This panel gives more detail on how workgroups and wavefronts were scheduled
onto compute units, and what occupancy limiters they hit -- if any. When
analyzing these metrics, you should also take into account their
achieved occupancy -- such as
:ref:`wavefront occupancy <wavefront-runtime-stats>`. A kernel may be occupancy
limited by LDS usage, for example, but may still achieve high occupancy levels
such that improving occupancy further may not improve performance. See
:ref:`occupancy-example` for details.

.. list-table::
   :header-rows: 1

   * - Metric

     - Description

     - Unit

   * - Not-scheduled rate (Workgroup Manager)

     - The percent of :ref:`total scheduler-pipe cycles <total-pipe-cycles>` in
       the kernel where a workgroup could not be scheduled to a
       :doc:`CU <compute-unit>` due to a bottleneck within the workgroup manager
       rather than a lack of a CU or :ref:`SIMD <desc-valu>` with sufficient
       resources. Note: this value is expected to range between 0-25%. See note
       in :ref:`workgroup manager <desc-spi>` description.

     - Percent

   * - Not-scheduled rate (Scheduler-Pipe)

     - The percent of :ref:`total scheduler-pipe cycles <total-pipe-cycles>` in
       the kernel where a workgroup could not be scheduled to a
       :doc:`CU <compute-unit>` due to a bottleneck within the scheduler-pipes
       rather than a lack of a CU or :ref:`SIMD <desc-valu>` with sufficient
       resources. Note: this value is expected to range between 0-25%, see note
       in :ref:`workgroup manager <desc-spi>` description.

     - Percent

   * - Scheduler-Pipe Stall Rate

     - The percent of :ref:`total scheduler-pipe cycles <total-pipe-cycles>` in
       the kernel where a workgroup could not be scheduled to a
       :doc:`CU <compute-unit>` due to occupancy limitations (like a lack of a
       CU or :ref:`SIMD <desc-valu>` with sufficient resources). Note: this
       value is expected to range between 0-25%, see note in
       :ref:`workgroup manager <desc-spi>` description.

     - Percent

   * - Scratch Stall Rate

     - The percent of :ref:`total shader-engine cycles <total-se-cycles>` in the
       kernel where a workgroup could not be scheduled to a
       :doc:`CU <compute-unit>` due to lack of
       :ref:`private (a.k.a., scratch) memory <memory-type>` slots.
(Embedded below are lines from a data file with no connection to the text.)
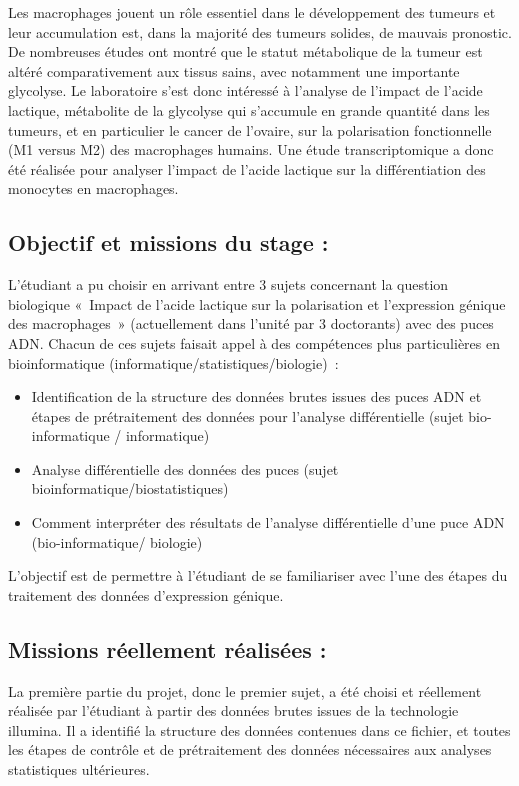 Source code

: \documentclass[a4paper,10pt]{article}
\begin{document}
Les macrophages jouent un rôle essentiel dans le développement des tumeurs et leur accumulation est, dans la majorité des tumeurs solides, de mauvais pronostic. De nombreuses études ont montré que le statut métabolique de la tumeur est altéré comparativement aux tissus sains, avec notamment une importante glycolyse. Le laboratoire s’est donc intéressé à l’analyse de l’impact de l’acide lactique, métabolite de la glycolyse qui s’accumule en grande quantité dans les tumeurs, et en particulier le cancer de l’ovaire, sur la polarisation fonctionnelle (M1 versus M2) des macrophages humains.
Une étude transcriptomique a donc été réalisée pour analyser l’impact de l’acide lactique sur la différentiation des monocytes en macrophages.
\subsection{Objectif et missions du stage :}
L’étudiant a pu choisir en arrivant entre 3 sujets concernant la question biologique « Impact de l’acide lactique sur la polarisation et l’expression génique des macrophages » (actuellement dans l’unité par 3 doctorants)  avec des puces ADN. Chacun de ces sujets faisait appel à des compétences plus particulières en bioinformatique (informatique/statistiques/biologie) :
\begin{itemize}
 \item Identification de la structure des données brutes issues des puces ADN et étapes de prétraitement des données pour l’analyse différentielle (sujet bio-informatique / informatique)
\item Analyse différentielle des données des puces (sujet bioinformatique/biostatistiques)
\item Comment interpréter des résultats de l’analyse différentielle d’une puce ADN (bio-informatique/ biologie)
\end{itemize}
L’objectif est de permettre à l’étudiant de se familiariser avec l’une des étapes du traitement des données d’expression génique.
\subsection{Missions réellement réalisées :}
La première partie du projet, donc le premier sujet, a été choisi et réellement réalisée par l’étudiant à partir des données brutes issues de la technologie illumina. 
Il a identifié la structure des données contenues dans ce fichier, et toutes les étapes de contrôle et de prétraitement des données nécessaires aux analyses statistiques ultérieures.
\end{document}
While this
       can reach up to 100%, note that the actual occupancy limitations on a
       kernel using private memory are typically quite small (for example, less
       than 1% of the total number of waves that can be scheduled to an
       accelerator).

     - Percent

   * - Insufficient SIMD Waveslots

     - The percent of :ref:`total SIMD cycles <total-simd-cycles>` in the kernel
       where a workgroup could not be scheduled to a  :ref:`SIMD <desc-valu>`
       due to lack of available :ref:`waveslots <desc-valu>`.

     - Percent

   * - Insufficient SIMD VGPRs

     - The percent of :ref:`total SIMD cycles <total-simd-cycles>` in the kernel
       where a workgroup could not be scheduled to a  :ref:`SIMD <desc-valu>`
       due to lack of available :ref:`VGPRs <desc-valu>`.

     - Percent

   * - Insufficient SIMD SGPRs

     - The percent of :ref:`total SIMD cycles <total-simd-cycles>` in the kernel
       where a workgroup could not be scheduled to a :ref:`SIMD <desc-valu>`
       due to lack of available :ref:`SGPRs <desc-salu>`.

     - Percent

   * - Insufficient CU LDS

     - The percent of :ref:`total CU cycles <total-cu-cycles>` in the kernel
       where a workgroup could not be scheduled to a :doc:`CU <compute-unit>`
       due to lack of available :doc:`LDS <local-data-share>`.

     - Percent

   * - Insufficient CU Barriers

     - The percent of :ref:`total CU cycles <total-cu-cycles>` in the kernel
       where a workgroup could not be scheduled to a :doc:`CU <compute-unit>`
       due to lack of available :ref:`barriers <desc-barrier>`.

     - Percent

   * - Reached CU Workgroup Limit

     - The percent of :ref:`total CU cycles <total-cu-cycles>` in the kernel
       where a workgroup could not be scheduled to a :doc:`CU <compute-unit>`
       due to limits within the workgroup manager.  This is expected to be
       always be zero on CDNA2 or newer accelerators (and small for previous
       accelerators).

     - Percent

   * - Reached CU Wavefront Limit

     - The percent of :ref:`total CU cycles <total-cu-cycles>` in the kernel
       where a wavefront could not be scheduled to a :doc:`CU <compute-unit>`
       due to limits within the workgroup manager.  This is expected to be
       always be zero on CDNA2 or newer accelerators (and small for previous
       accelerators).

     - Percent